L’idée centrale de cette découverte est qu’un petit nombre de mutations génétiques pourrait suffire à remettre en marche une voie chimique ancienne. Autrement dit, des capacités perdues au fil de l’évolution ne seraient pas toujours définitivement effacées : elles pourraient parfois être réactivées dans un nouvel environnement.
Cette réapparition semble liée à une fonction de défense. Chez les plantes, ce type de molécules sert souvent à se protéger contre des menaces extérieures. Le cas des tomates des Galápagos suggère donc que l’évolution peut réutiliser d’anciens mécanismes lorsque les conditions s’y prêtent, au lieu de créer une réponse entièrement nouvelle.

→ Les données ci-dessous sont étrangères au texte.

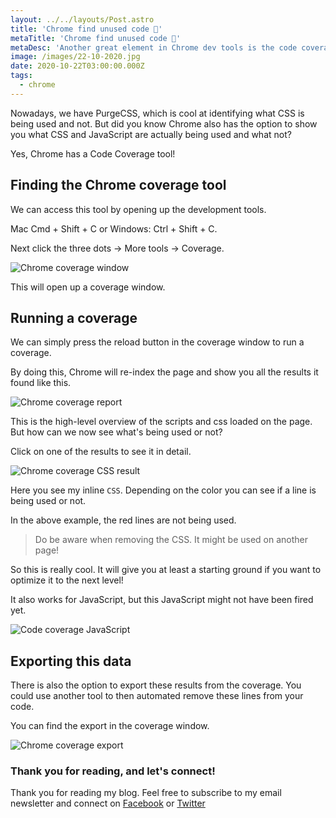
 ```yaml
---
layout: ../../layouts/Post.astro
title: 'Chrome find unused code 🔎'
metaTitle: 'Chrome find unused code 🔎'
metaDesc: 'Another great element in Chrome dev tools is the code coverage tool!'
image: /images/22-10-2020.jpg
date: 2020-10-22T03:00:00.000Z
tags:
  - chrome
---
```


Nowadays, we have PurgeCSS, which is cool at identifying what CSS is being used and not.
But did you know Chrome also has the option to show you what CSS and JavaScript are actually being used and what not?

Yes, Chrome has a Code Coverage tool!

## Finding the Chrome coverage tool

We can access this tool by opening up the development tools.

Mac Cmd + Shift + C or Windows: Ctrl + Shift + C.

Next click the three dots -> More tools -> Coverage.

![Chrome coverage window](https://cdn.hashnode.com/res/hashnode/image/upload/v1602825719557/gkMtY46uV.png)

This will open up a coverage window.

## Running a coverage

We can simply press the reload button in the coverage window to run a coverage.

By doing this, Chrome will re-index the page and show you all the results it found like this.

![Chrome coverage report](https://cdn.hashnode.com/res/hashnode/image/upload/v1602825893187/hbjNLvKgT.png)

This is the high-level overview of the scripts and css loaded on the page. But how can we now see what's being used or not?

Click on one of the results to see it in detail.

![Chrome coverage CSS result](https://cdn.hashnode.com/res/hashnode/image/upload/v1602825977321/1tIWzkLMk.png)

Here you see my inline `CSS`. Depending on the color you can see if a line is being used or not.

In the above example, the red lines are not being used.

> Do be aware when removing the CSS. It might be used on another page!

So this is really cool. It will give you at least a starting ground if you want to optimize it to the next level!

It also works for JavaScript, but this JavaScript might not have been fired yet.

![Code coverage JavaScript](https://cdn.hashnode.com/res/hashnode/image/upload/v1602826163350/KeO71R-Op.png)

## Exporting this data

There is also the option to export these results from the coverage.
You could use another tool to then automated remove these lines from your code.

You can find the export in the coverage window.

![Chrome coverage export](https://cdn.hashnode.com/res/hashnode/image/upload/v1602826256262/q3icz2LmJ.png)

### Thank you for reading, and let's connect!

Thank you for reading my blog. Feel free to subscribe to my email newsletter and connect on [Facebook](https://www.facebook.com/DailyDevTipsBlog) or [Twitter](https://twitter.com/DailyDevTips1)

Au-delà de l’aspect spectaculaire, cette étude intéresse la recherche sur l’évolution des plantes et la génétique des cultures. Mieux comprendre comment une mutation peut réveiller une défense chimique ancestrale pourrait aider à éclairer l’histoire des tomates sauvages et les liens entre patrimoine génétique, adaptation et survie sur des territoires extrêmes.